Your loop branch should be cmp / bne loop
, so you fall through to end the loop. That means one fewer branch instruction inside the loop. See Why are loops always compiled into "do...while" style (tail jump)?.
Also, take advantage of setting flags with instructions you already need, instead of using separate TST or CMP instructions.
If you're going to use a counter separate from the output pointer, count it down towards zero so you can subs r4, r4, #1
/ bne
.
There are a lot of missed optimizations in your code, especially your insane way of creating constants in registers. ARM has a real mov
instruction; use it instead of ANDing or ADDing with zero.
Have a look at what a good C compiler will do: compiler output is often a good starting point for optimization, or a way to learn tricks for the machine you're targeting. (See also How to remove "noise" from GCC/clang assembly output? and Matt Godbolt's CppCon2017 talk “What Has My Compiler Done for Me Lately? Unbolting the Compiler's Lid”.)
Your version stores the first element without checking its high bit, so if the input had only the high bit set, you'd store another 9 zeros. IDK if that's what you wanted, or if that's a case you don't have to handle. (i.e. maybe your inputs are guaranteed to be non-negative signed numbers).

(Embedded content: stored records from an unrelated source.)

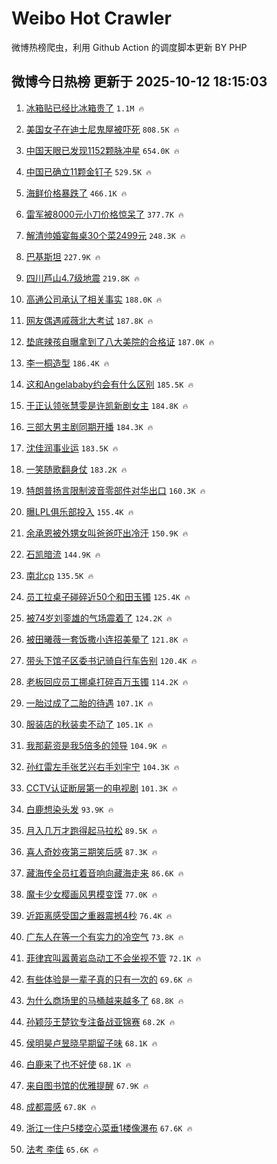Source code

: # Weibo Hot Crawler 



微博热榜爬虫，利用 Github Action 的调度脚本更新 BY PHP 


## 微博今日热榜 更新于 2025-10-12 18:15:03 
1. [冰箱贴已经比冰箱贵了](https://s.weibo.com/weibo?q=%E5%86%B0%E7%AE%B1%E8%B4%B4%E5%B7%B2%E7%BB%8F%E6%AF%94%E5%86%B0%E7%AE%B1%E8%B4%B5%E4%BA%86&t=31&band_rank=1&Refer=top) `1.1M 🔥` 

1. [美国女子在迪士尼鬼屋被吓死](https://s.weibo.com/weibo?q=%23%E7%BE%8E%E5%9B%BD%E5%A5%B3%E5%AD%90%E5%9C%A8%E8%BF%AA%E5%A3%AB%E5%B0%BC%E9%AC%BC%E5%B1%8B%E8%A2%AB%E5%90%93%E6%AD%BB%23&t=31&band_rank=2&Refer=top) `808.5K 🔥` 

1. [中国天眼已发现1152颗脉冲星](https://s.weibo.com/weibo?q=%23%E4%B8%AD%E5%9B%BD%E5%A4%A9%E7%9C%BC%E5%B7%B2%E5%8F%91%E7%8E%B01152%E9%A2%97%E8%84%89%E5%86%B2%E6%98%9F%23&t=31&band_rank=3&Refer=top) `654.0K 🔥` 

1. [中国已确立11颗金钉子](https://s.weibo.com/weibo?q=%23%E4%B8%AD%E5%9B%BD%E5%B7%B2%E7%A1%AE%E7%AB%8B11%E9%A2%97%E9%87%91%E9%92%89%E5%AD%90%23&t=31&band_rank=4&Refer=top) `529.5K 🔥` 

1. [海鲜价格暴跌了](https://s.weibo.com/weibo?q=%23%E6%B5%B7%E9%B2%9C%E4%BB%B7%E6%A0%BC%E6%9A%B4%E8%B7%8C%E4%BA%86%23&t=31&band_rank=5&Refer=top) `466.1K 🔥` 

1. [雷军被8000元小刀价格惊呆了](https://s.weibo.com/weibo?q=%23%E9%9B%B7%E5%86%9B%E8%A2%AB8000%E5%85%83%E5%B0%8F%E5%88%80%E4%BB%B7%E6%A0%BC%E6%83%8A%E5%91%86%E4%BA%86%23&t=31&band_rank=6&Refer=top) `377.7K 🔥` 

1. [解清帅婚宴每桌30个菜2499元](https://s.weibo.com/weibo?q=%23%E8%A7%A3%E6%B8%85%E5%B8%85%E5%A9%9A%E5%AE%B4%E6%AF%8F%E6%A1%8C30%E4%B8%AA%E8%8F%9C2499%E5%85%83%23&t=31&band_rank=7&Refer=top) `248.3K 🔥` 

1. [巴基斯坦](https://s.weibo.com/weibo?q=%E5%B7%B4%E5%9F%BA%E6%96%AF%E5%9D%A6&t=31&band_rank=8&Refer=top) `227.9K 🔥` 

1. [四川芦山4.7级地震](https://s.weibo.com/weibo?q=%23%E5%9B%9B%E5%B7%9D%E8%8A%A6%E5%B1%B14.7%E7%BA%A7%E5%9C%B0%E9%9C%87%23&t=31&band_rank=9&Refer=top) `219.8K 🔥` 

1. [高通公司承认了相关事实](https://s.weibo.com/weibo?q=%23%E9%AB%98%E9%80%9A%E5%85%AC%E5%8F%B8%E6%89%BF%E8%AE%A4%E4%BA%86%E7%9B%B8%E5%85%B3%E4%BA%8B%E5%AE%9E%23&t=31&band_rank=10&Refer=top) `188.0K 🔥` 

1. [网友偶遇戚薇北大考试](https://s.weibo.com/weibo?q=%E7%BD%91%E5%8F%8B%E5%81%B6%E9%81%87%E6%88%9A%E8%96%87%E5%8C%97%E5%A4%A7%E8%80%83%E8%AF%95&t=31&band_rank=11&Refer=top) `187.8K 🔥` 

1. [垫底辣孩自曝拿到了八大美院的合格证](https://s.weibo.com/weibo?q=%23%E5%9E%AB%E5%BA%95%E8%BE%A3%E5%AD%A9%E8%87%AA%E6%9B%9D%E6%8B%BF%E5%88%B0%E4%BA%86%E5%85%AB%E5%A4%A7%E7%BE%8E%E9%99%A2%E7%9A%84%E5%90%88%E6%A0%BC%E8%AF%81%23&t=31&band_rank=12&Refer=top) `187.0K 🔥` 

1. [李一桐造型](https://s.weibo.com/weibo?q=%E6%9D%8E%E4%B8%80%E6%A1%90%E9%80%A0%E5%9E%8B&t=31&band_rank=13&Refer=top) `186.4K 🔥` 

1. [这和Angelababy约会有什么区别](https://s.weibo.com/weibo?q=%E8%BF%99%E5%92%8CAngelababy%E7%BA%A6%E4%BC%9A%E6%9C%89%E4%BB%80%E4%B9%88%E5%8C%BA%E5%88%AB&t=31&band_rank=14&Refer=top) `185.5K 🔥` 

1. [于正认领张慧雯是许凯新剧女主](https://s.weibo.com/weibo?q=%E4%BA%8E%E6%AD%A3%E8%AE%A4%E9%A2%86%E5%BC%A0%E6%85%A7%E9%9B%AF%E6%98%AF%E8%AE%B8%E5%87%AF%E6%96%B0%E5%89%A7%E5%A5%B3%E4%B8%BB&t=31&band_rank=15&Refer=top) `184.8K 🔥` 

1. [三部大男主剧同期开播](https://s.weibo.com/weibo?q=%23%E4%B8%89%E9%83%A8%E5%A4%A7%E7%94%B7%E4%B8%BB%E5%89%A7%E5%90%8C%E6%9C%9F%E5%BC%80%E6%92%AD%23&t=31&band_rank=16&Refer=top) `184.3K 🔥` 

1. [沈佳润事业运](https://s.weibo.com/weibo?q=%E6%B2%88%E4%BD%B3%E6%B6%A6%E4%BA%8B%E4%B8%9A%E8%BF%90&t=31&band_rank=17&Refer=top) `183.5K 🔥` 

1. [一笑随歌翻身仗](https://s.weibo.com/weibo?q=%E4%B8%80%E7%AC%91%E9%9A%8F%E6%AD%8C%E7%BF%BB%E8%BA%AB%E4%BB%97&t=31&band_rank=18&Refer=top) `183.2K 🔥` 

1. [特朗普扬言限制波音零部件对华出口](https://s.weibo.com/weibo?q=%23%E7%89%B9%E6%9C%97%E6%99%AE%E6%89%AC%E8%A8%80%E9%99%90%E5%88%B6%E6%B3%A2%E9%9F%B3%E9%9B%B6%E9%83%A8%E4%BB%B6%E5%AF%B9%E5%8D%8E%E5%87%BA%E5%8F%A3%23&t=31&band_rank=19&Refer=top) `160.3K 🔥` 

1. [曝LPL俱乐部投入](https://s.weibo.com/weibo?q=%E6%9B%9DLPL%E4%BF%B1%E4%B9%90%E9%83%A8%E6%8A%95%E5%85%A5&t=31&band_rank=20&Refer=top) `155.4K 🔥` 

1. [余承恩被外甥女叫爸爸吓出冷汗](https://s.weibo.com/weibo?q=%23%E4%BD%99%E6%89%BF%E6%81%A9%E8%A2%AB%E5%A4%96%E7%94%A5%E5%A5%B3%E5%8F%AB%E7%88%B8%E7%88%B8%E5%90%93%E5%87%BA%E5%86%B7%E6%B1%97%23&t=31&band_rank=21&Refer=top) `150.9K 🔥` 

1. [石凯暗流](https://s.weibo.com/weibo?q=%23%E7%9F%B3%E5%87%AF%E6%9A%97%E6%B5%81%23&t=31&band_rank=22&Refer=top) `144.9K 🔥` 

1. [南北cp](https://s.weibo.com/weibo?q=%E5%8D%97%E5%8C%97cp&t=31&band_rank=23&Refer=top) `135.5K 🔥` 

1. [员工拉桌子碰碎近50个和田玉镯](https://s.weibo.com/weibo?q=%23%E5%91%98%E5%B7%A5%E6%8B%89%E6%A1%8C%E5%AD%90%E7%A2%B0%E7%A2%8E%E8%BF%9150%E4%B8%AA%E5%92%8C%E7%94%B0%E7%8E%89%E9%95%AF%23&t=31&band_rank=24&Refer=top) `125.4K 🔥` 

1. [被74岁刘銮雄的气场震着了](https://s.weibo.com/weibo?q=%23%E8%A2%AB74%E5%B2%81%E5%88%98%E9%8A%AE%E9%9B%84%E7%9A%84%E6%B0%94%E5%9C%BA%E9%9C%87%E7%9D%80%E4%BA%86%23&t=31&band_rank=25&Refer=top) `124.2K 🔥` 

1. [被田曦薇一套饭撒小连招美晕了](https://s.weibo.com/weibo?q=%E8%A2%AB%E7%94%B0%E6%9B%A6%E8%96%87%E4%B8%80%E5%A5%97%E9%A5%AD%E6%92%92%E5%B0%8F%E8%BF%9E%E6%8B%9B%E7%BE%8E%E6%99%95%E4%BA%86&t=31&band_rank=26&Refer=top) `121.8K 🔥` 

1. [带头下馆子区委书记骑自行车告别](https://s.weibo.com/weibo?q=%23%E5%B8%A6%E5%A4%B4%E4%B8%8B%E9%A6%86%E5%AD%90%E5%8C%BA%E5%A7%94%E4%B9%A6%E8%AE%B0%E9%AA%91%E8%87%AA%E8%A1%8C%E8%BD%A6%E5%91%8A%E5%88%AB%23&t=31&band_rank=27&Refer=top) `120.4K 🔥` 

1. [老板回应员工挪桌打碎百万玉镯](https://s.weibo.com/weibo?q=%23%E8%80%81%E6%9D%BF%E5%9B%9E%E5%BA%94%E5%91%98%E5%B7%A5%E6%8C%AA%E6%A1%8C%E6%89%93%E7%A2%8E%E7%99%BE%E4%B8%87%E7%8E%89%E9%95%AF%23&t=31&band_rank=28&Refer=top) `114.2K 🔥` 

1. [一胎过成了二胎的待遇](https://s.weibo.com/weibo?q=%E4%B8%80%E8%83%8E%E8%BF%87%E6%88%90%E4%BA%86%E4%BA%8C%E8%83%8E%E7%9A%84%E5%BE%85%E9%81%87&t=31&band_rank=29&Refer=top) `107.1K 🔥` 

1. [服装店的秋装卖不动了](https://s.weibo.com/weibo?q=%23%E6%9C%8D%E8%A3%85%E5%BA%97%E7%9A%84%E7%A7%8B%E8%A3%85%E5%8D%96%E4%B8%8D%E5%8A%A8%E4%BA%86%23&t=31&band_rank=30&Refer=top) `105.1K 🔥` 

1. [我那薪资是我5倍多的领导](https://s.weibo.com/weibo?q=%E6%88%91%E9%82%A3%E8%96%AA%E8%B5%84%E6%98%AF%E6%88%915%E5%80%8D%E5%A4%9A%E7%9A%84%E9%A2%86%E5%AF%BC&t=31&band_rank=31&Refer=top) `104.9K 🔥` 

1. [孙红雷左手张艺兴右手刘宇宁](https://s.weibo.com/weibo?q=%E5%AD%99%E7%BA%A2%E9%9B%B7%E5%B7%A6%E6%89%8B%E5%BC%A0%E8%89%BA%E5%85%B4%E5%8F%B3%E6%89%8B%E5%88%98%E5%AE%87%E5%AE%81&t=31&band_rank=32&Refer=top) `104.3K 🔥` 

1. [CCTV认证断层第一的电视剧](https://s.weibo.com/weibo?q=%23CCTV%E8%AE%A4%E8%AF%81%E6%96%AD%E5%B1%82%E7%AC%AC%E4%B8%80%E7%9A%84%E7%94%B5%E8%A7%86%E5%89%A7%23&t=31&band_rank=33&Refer=top) `101.3K 🔥` 

1. [白鹿想染头发](https://s.weibo.com/weibo?q=%23%E7%99%BD%E9%B9%BF%E6%83%B3%E6%9F%93%E5%A4%B4%E5%8F%91%23&t=31&band_rank=34&Refer=top) `93.9K 🔥` 

1. [月入几万才跑得起马拉松](https://s.weibo.com/weibo?q=%23%E6%9C%88%E5%85%A5%E5%87%A0%E4%B8%87%E6%89%8D%E8%B7%91%E5%BE%97%E8%B5%B7%E9%A9%AC%E6%8B%89%E6%9D%BE%23&t=31&band_rank=35&Refer=top) `89.5K 🔥` 

1. [喜人奇妙夜第三期笑后感](https://s.weibo.com/weibo?q=%E5%96%9C%E4%BA%BA%E5%A5%87%E5%A6%99%E5%A4%9C%E7%AC%AC%E4%B8%89%E6%9C%9F%E7%AC%91%E5%90%8E%E6%84%9F&t=31&band_rank=36&Refer=top) `87.3K 🔥` 

1. [藏海传全员扛着音响向藏海走来](https://s.weibo.com/weibo?q=%E8%97%8F%E6%B5%B7%E4%BC%A0%E5%85%A8%E5%91%98%E6%89%9B%E7%9D%80%E9%9F%B3%E5%93%8D%E5%90%91%E8%97%8F%E6%B5%B7%E8%B5%B0%E6%9D%A5&t=31&band_rank=37&Refer=top) `86.6K 🔥` 

1. [魔卡少女樱画风男模变馍](https://s.weibo.com/weibo?q=%E9%AD%94%E5%8D%A1%E5%B0%91%E5%A5%B3%E6%A8%B1%E7%94%BB%E9%A3%8E%E7%94%B7%E6%A8%A1%E5%8F%98%E9%A6%8D&t=31&band_rank=38&Refer=top) `77.0K 🔥` 

1. [近距离感受国之重器震撼4秒](https://s.weibo.com/weibo?q=%23%E8%BF%91%E8%B7%9D%E7%A6%BB%E6%84%9F%E5%8F%97%E5%9B%BD%E4%B9%8B%E9%87%8D%E5%99%A8%E9%9C%87%E6%92%BC4%E7%A7%92%23&t=31&band_rank=39&Refer=top) `76.4K 🔥` 

1. [广东人在等一个有实力的冷空气](https://s.weibo.com/weibo?q=%23%E5%B9%BF%E4%B8%9C%E4%BA%BA%E5%9C%A8%E7%AD%89%E4%B8%80%E4%B8%AA%E6%9C%89%E5%AE%9E%E5%8A%9B%E7%9A%84%E5%86%B7%E7%A9%BA%E6%B0%94%23&t=31&band_rank=40&Refer=top) `73.8K 🔥` 

1. [菲律宾叫嚣黄岩岛动工不会坐视不管](https://s.weibo.com/weibo?q=%23%E8%8F%B2%E5%BE%8B%E5%AE%BE%E5%8F%AB%E5%9A%A3%E9%BB%84%E5%B2%A9%E5%B2%9B%E5%8A%A8%E5%B7%A5%E4%B8%8D%E4%BC%9A%E5%9D%90%E8%A7%86%E4%B8%8D%E7%AE%A1%23&t=31&band_rank=41&Refer=top) `72.1K 🔥` 

1. [有些体验是一辈子真的只有一次的](https://s.weibo.com/weibo?q=%23%E6%9C%89%E4%BA%9B%E4%BD%93%E9%AA%8C%E6%98%AF%E4%B8%80%E8%BE%88%E5%AD%90%E7%9C%9F%E7%9A%84%E5%8F%AA%E6%9C%89%E4%B8%80%E6%AC%A1%E7%9A%84%23&t=31&band_rank=42&Refer=top) `69.6K 🔥` 

1. [为什么商场里的马桶越来越多了](https://s.weibo.com/weibo?q=%23%E4%B8%BA%E4%BB%80%E4%B9%88%E5%95%86%E5%9C%BA%E9%87%8C%E7%9A%84%E9%A9%AC%E6%A1%B6%E8%B6%8A%E6%9D%A5%E8%B6%8A%E5%A4%9A%E4%BA%86%23&t=31&band_rank=43&Refer=top) `68.8K 🔥` 

1. [孙颖莎王楚钦专注备战亚锦赛](https://s.weibo.com/weibo?q=%E5%AD%99%E9%A2%96%E8%8E%8E%E7%8E%8B%E6%A5%9A%E9%92%A6%E4%B8%93%E6%B3%A8%E5%A4%87%E6%88%98%E4%BA%9A%E9%94%A6%E8%B5%9B&t=31&band_rank=44&Refer=top) `68.2K 🔥` 

1. [侯明昊卢昱晓早期留子味](https://s.weibo.com/weibo?q=%E4%BE%AF%E6%98%8E%E6%98%8A%E5%8D%A2%E6%98%B1%E6%99%93%E6%97%A9%E6%9C%9F%E7%95%99%E5%AD%90%E5%91%B3&t=31&band_rank=45&Refer=top) `68.1K 🔥` 

1. [白鹿来了也不好使](https://s.weibo.com/weibo?q=%E7%99%BD%E9%B9%BF%E6%9D%A5%E4%BA%86%E4%B9%9F%E4%B8%8D%E5%A5%BD%E4%BD%BF&t=31&band_rank=46&Refer=top) `68.1K 🔥` 

1. [来自图书馆的优雅提醒](https://s.weibo.com/weibo?q=%E6%9D%A5%E8%87%AA%E5%9B%BE%E4%B9%A6%E9%A6%86%E7%9A%84%E4%BC%98%E9%9B%85%E6%8F%90%E9%86%92&t=31&band_rank=47&Refer=top) `67.9K 🔥` 

1. [成都震感](https://s.weibo.com/weibo?q=%E6%88%90%E9%83%BD%E9%9C%87%E6%84%9F&t=31&band_rank=48&Refer=top) `67.8K 🔥` 

1. [浙江一住户5楼空心菜垂1楼像瀑布](https://s.weibo.com/weibo?q=%23%E6%B5%99%E6%B1%9F%E4%B8%80%E4%BD%8F%E6%88%B75%E6%A5%BC%E7%A9%BA%E5%BF%83%E8%8F%9C%E5%9E%821%E6%A5%BC%E5%83%8F%E7%80%91%E5%B8%83%23&t=31&band_rank=49&Refer=top) `67.6K 🔥` 

1. [法考 李佳](https://s.weibo.com/weibo?q=%E6%B3%95%E8%80%83%20%E6%9D%8E%E4%BD%B3&t=31&band_rank=50&Refer=top) `65.6K 🔥`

// uint32_t would be more portable, but ARM has 32-bit unsigned int
void store_sequence(unsigned val)
{
unsigned *dst = (unsigned *)700;
unsigned *endp = dst + 10;
// val = 1; // use the function arg so it's not a compile-time constant
for (; dst < endp; dst++) {
*dst = val; // first store without checking the value
val <<= 1;
if (val >= (1UL << 31))
break;
}
}
Checking val
right after shifting it gives nice asm: otherwise the compiler doesn't always take advantage of using the shift to set flags. Note that even though it's a for()
loop, the compiler can prove that the condition is true the first time, and doesn't add an extra check / branch at the top to see if the loop should run zero times.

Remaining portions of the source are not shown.